Dataset entries START

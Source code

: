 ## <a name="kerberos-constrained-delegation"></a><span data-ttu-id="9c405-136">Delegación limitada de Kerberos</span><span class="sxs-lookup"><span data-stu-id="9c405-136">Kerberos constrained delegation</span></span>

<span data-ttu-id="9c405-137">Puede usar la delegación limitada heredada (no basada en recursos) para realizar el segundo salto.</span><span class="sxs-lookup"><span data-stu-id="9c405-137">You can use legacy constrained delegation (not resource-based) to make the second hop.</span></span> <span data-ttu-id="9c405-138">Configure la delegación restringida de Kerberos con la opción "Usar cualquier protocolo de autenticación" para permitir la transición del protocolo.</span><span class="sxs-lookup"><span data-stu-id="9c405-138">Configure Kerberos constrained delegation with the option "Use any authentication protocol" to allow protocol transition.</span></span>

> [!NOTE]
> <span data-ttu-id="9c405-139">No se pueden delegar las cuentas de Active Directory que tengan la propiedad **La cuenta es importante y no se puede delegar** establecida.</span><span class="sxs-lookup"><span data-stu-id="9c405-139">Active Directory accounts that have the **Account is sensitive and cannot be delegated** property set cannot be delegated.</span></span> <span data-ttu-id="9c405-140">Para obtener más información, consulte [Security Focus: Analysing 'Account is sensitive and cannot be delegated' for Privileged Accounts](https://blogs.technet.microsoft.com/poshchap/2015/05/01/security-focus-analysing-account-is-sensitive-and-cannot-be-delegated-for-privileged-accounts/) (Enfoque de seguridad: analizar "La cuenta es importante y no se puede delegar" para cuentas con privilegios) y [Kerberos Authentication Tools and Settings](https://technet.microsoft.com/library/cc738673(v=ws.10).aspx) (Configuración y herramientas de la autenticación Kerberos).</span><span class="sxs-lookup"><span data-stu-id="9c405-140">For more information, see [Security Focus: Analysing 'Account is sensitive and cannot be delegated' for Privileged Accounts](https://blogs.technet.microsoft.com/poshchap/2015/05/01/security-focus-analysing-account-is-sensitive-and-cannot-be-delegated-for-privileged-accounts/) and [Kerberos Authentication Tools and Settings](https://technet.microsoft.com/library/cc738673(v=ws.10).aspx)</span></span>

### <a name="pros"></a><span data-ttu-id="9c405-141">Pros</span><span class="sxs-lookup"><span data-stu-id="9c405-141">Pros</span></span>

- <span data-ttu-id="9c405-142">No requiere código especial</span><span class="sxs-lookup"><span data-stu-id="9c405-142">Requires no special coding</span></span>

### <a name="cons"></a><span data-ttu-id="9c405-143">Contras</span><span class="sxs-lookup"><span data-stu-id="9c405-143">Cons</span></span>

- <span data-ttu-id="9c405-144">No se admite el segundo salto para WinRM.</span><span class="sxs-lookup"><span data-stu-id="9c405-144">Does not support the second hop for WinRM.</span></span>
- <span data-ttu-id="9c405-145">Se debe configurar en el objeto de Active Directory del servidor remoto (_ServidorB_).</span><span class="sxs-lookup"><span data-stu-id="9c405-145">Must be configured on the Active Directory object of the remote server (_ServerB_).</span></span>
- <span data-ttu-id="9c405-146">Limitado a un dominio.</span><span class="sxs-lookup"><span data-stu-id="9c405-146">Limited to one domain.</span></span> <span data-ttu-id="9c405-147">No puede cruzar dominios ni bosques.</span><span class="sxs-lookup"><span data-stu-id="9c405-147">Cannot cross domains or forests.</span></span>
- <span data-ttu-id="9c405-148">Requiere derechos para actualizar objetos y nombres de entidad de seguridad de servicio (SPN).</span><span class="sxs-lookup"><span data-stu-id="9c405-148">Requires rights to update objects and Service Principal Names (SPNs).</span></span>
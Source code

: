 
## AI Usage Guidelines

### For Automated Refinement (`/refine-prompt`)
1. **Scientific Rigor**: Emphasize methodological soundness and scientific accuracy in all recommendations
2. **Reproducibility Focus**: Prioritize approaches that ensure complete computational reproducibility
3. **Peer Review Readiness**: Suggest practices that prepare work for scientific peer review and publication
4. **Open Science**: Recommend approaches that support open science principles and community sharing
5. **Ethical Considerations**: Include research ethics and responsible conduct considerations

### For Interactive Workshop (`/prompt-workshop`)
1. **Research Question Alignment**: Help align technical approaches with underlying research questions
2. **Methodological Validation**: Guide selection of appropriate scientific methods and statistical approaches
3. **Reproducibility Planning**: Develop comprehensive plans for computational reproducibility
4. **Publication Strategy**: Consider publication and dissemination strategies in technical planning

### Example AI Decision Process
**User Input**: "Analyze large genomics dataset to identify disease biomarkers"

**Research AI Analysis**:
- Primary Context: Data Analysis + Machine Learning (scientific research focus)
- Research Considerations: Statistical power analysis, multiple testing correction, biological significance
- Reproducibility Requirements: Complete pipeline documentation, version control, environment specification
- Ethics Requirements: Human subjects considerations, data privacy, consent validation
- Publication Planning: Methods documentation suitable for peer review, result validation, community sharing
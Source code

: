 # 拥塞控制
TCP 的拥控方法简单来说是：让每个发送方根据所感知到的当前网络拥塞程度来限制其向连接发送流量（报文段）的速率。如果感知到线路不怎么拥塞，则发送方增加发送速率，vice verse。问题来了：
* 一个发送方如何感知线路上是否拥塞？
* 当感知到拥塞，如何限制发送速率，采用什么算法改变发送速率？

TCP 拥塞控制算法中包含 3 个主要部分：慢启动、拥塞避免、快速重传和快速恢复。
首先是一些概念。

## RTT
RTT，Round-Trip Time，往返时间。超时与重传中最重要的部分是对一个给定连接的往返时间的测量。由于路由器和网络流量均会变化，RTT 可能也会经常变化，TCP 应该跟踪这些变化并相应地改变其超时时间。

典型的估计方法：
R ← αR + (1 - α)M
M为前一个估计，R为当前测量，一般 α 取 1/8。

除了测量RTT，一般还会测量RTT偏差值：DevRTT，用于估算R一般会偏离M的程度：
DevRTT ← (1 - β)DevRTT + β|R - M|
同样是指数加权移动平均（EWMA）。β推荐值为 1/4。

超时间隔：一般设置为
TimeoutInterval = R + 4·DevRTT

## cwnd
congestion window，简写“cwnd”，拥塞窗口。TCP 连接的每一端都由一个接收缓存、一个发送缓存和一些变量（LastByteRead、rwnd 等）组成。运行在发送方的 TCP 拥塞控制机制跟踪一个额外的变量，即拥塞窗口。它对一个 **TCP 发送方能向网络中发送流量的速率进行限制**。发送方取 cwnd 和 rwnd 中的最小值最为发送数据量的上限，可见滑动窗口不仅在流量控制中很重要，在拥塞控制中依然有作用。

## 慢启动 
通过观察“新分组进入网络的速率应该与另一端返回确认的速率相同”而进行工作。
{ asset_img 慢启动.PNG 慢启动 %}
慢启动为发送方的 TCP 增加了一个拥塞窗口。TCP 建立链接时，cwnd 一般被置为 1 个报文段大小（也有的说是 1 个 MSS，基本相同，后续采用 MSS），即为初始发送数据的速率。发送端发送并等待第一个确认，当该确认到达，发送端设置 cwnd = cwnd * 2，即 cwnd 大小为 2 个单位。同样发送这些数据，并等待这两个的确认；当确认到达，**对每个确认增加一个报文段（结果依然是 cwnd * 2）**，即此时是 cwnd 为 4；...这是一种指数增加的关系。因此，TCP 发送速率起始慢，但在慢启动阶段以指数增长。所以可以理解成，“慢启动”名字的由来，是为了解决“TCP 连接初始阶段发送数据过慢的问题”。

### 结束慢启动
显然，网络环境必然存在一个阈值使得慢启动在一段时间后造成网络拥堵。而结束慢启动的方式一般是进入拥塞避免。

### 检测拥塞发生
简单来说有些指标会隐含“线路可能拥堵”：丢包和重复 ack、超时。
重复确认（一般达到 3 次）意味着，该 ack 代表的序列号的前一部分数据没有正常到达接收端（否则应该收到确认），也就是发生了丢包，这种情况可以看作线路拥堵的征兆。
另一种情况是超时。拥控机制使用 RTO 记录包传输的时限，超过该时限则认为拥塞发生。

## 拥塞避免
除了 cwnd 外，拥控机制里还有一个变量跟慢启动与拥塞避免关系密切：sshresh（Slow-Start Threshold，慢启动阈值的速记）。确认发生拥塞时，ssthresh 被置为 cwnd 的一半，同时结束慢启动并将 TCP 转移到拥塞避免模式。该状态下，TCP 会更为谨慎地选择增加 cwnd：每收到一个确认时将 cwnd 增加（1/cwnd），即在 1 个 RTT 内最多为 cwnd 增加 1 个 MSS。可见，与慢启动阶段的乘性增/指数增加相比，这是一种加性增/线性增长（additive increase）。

Dataset entries END

Problem requirements: Write out an exact transcription of the line with "- Ethics Requirements: Human" and of each line after it; stop at the end of the records.

Written solution:
- Ethics Requirements: Human subjects considerations, data privacy, consent validation
- Publication Planning: Methods documentation suitable for peer review, result validation, community sharing
Source code

: # 拥塞控制
TCP 的拥控方法简单来说是：让每个发送方根据所感知到的当前网络拥塞程度来限制其向连接发送流量（报文段）的速率。如果感知到线路不怎么拥塞，则发送方增加发送速率，vice verse。问题来了：
* 一个发送方如何感知线路上是否拥塞？
* 当感知到拥塞，如何限制发送速率，采用什么算法改变发送速率？

TCP 拥塞控制算法中包含 3 个主要部分：慢启动、拥塞避免、快速重传和快速恢复。
首先是一些概念。

## RTT
RTT，Round-Trip Time，往返时间。超时与重传中最重要的部分是对一个给定连接的往返时间的测量。由于路由器和网络流量均会变化，RTT 可能也会经常变化，TCP 应该跟踪这些变化并相应地改变其超时时间。

典型的估计方法：
R ← αR + (1 - α)M
M为前一个估计，R为当前测量，一般 α 取 1/8。

除了测量RTT，一般还会测量RTT偏差值：DevRTT，用于估算R一般会偏离M的程度：
DevRTT ← (1 - β)DevRTT + β|R - M|
同样是指数加权移动平均（EWMA）。β推荐值为 1/4。

超时间隔：一般设置为
TimeoutInterval = R + 4·DevRTT

## cwnd
congestion window，简写“cwnd”，拥塞窗口。TCP 连接的每一端都由一个接收缓存、一个发送缓存和一些变量（LastByteRead、rwnd 等）组成。运行在发送方的 TCP 拥塞控制机制跟踪一个额外的变量，即拥塞窗口。它对一个 **TCP 发送方能向网络中发送流量的速率进行限制**。发送方取 cwnd 和 rwnd 中的最小值最为发送数据量的上限，可见滑动窗口不仅在流量控制中很重要，在拥塞控制中依然有作用。

## 慢启动 
通过观察“新分组进入网络的速率应该与另一端返回确认的速率相同”而进行工作。
{ asset_img 慢启动.PNG 慢启动 %}
慢启动为发送方的 TCP 增加了一个拥塞窗口。TCP 建立链接时，cwnd 一般被置为 1 个报文段大小（也有的说是 1 个 MSS，基本相同，后续采用 MSS），即为初始发送数据的速率。发送端发送并等待第一个确认，当该确认到达，发送端设置 cwnd = cwnd * 2，即 cwnd 大小为 2 个单位。同样发送这些数据，并等待这两个的确认；当确认到达，**对每个确认增加一个报文段（结果依然是 cwnd * 2）**，即此时是 cwnd 为 4；...这是一种指数增加的关系。因此，TCP 发送速率起始慢，但在慢启动阶段以指数增长。所以可以理解成，“慢启动”名字的由来，是为了解决“TCP 连接初始阶段发送数据过慢的问题”。

### 结束慢启动
显然，网络环境必然存在一个阈值使得慢启动在一段时间后造成网络拥堵。而结束慢启动的方式一般是进入拥塞避免。

### 检测拥塞发生
简单来说有些指标会隐含“线路可能拥堵”：丢包和重复 ack、超时。
重复确认（一般达到 3 次）意味着，该 ack 代表的序列号的前一部分数据没有正常到达接收端（否则应该收到确认），也就是发生了丢包，这种情况可以看作线路拥堵的征兆。
另一种情况是超时。拥控机制使用 RTO 记录包传输的时限，超过该时限则认为拥塞发生。

## 拥塞避免
除了 cwnd 外，拥控机制里还有一个变量跟慢启动与拥塞避免关系密切：sshresh（Slow-Start Threshold，慢启动阈值的速记）。确认发生拥塞时，ssthresh 被置为 cwnd 的一半，同时结束慢启动并将 TCP 转移到拥塞避免模式。该状态下，TCP 会更为谨慎地选择增加 cwnd：每收到一个确认时将 cwnd 增加（1/cwnd），即在 1 个 RTT 内最多为 cwnd 增加 1 个 MSS。可见，与慢启动阶段的乘性增/指数增加相比，这是一种加性增/线性增长（additive increase）。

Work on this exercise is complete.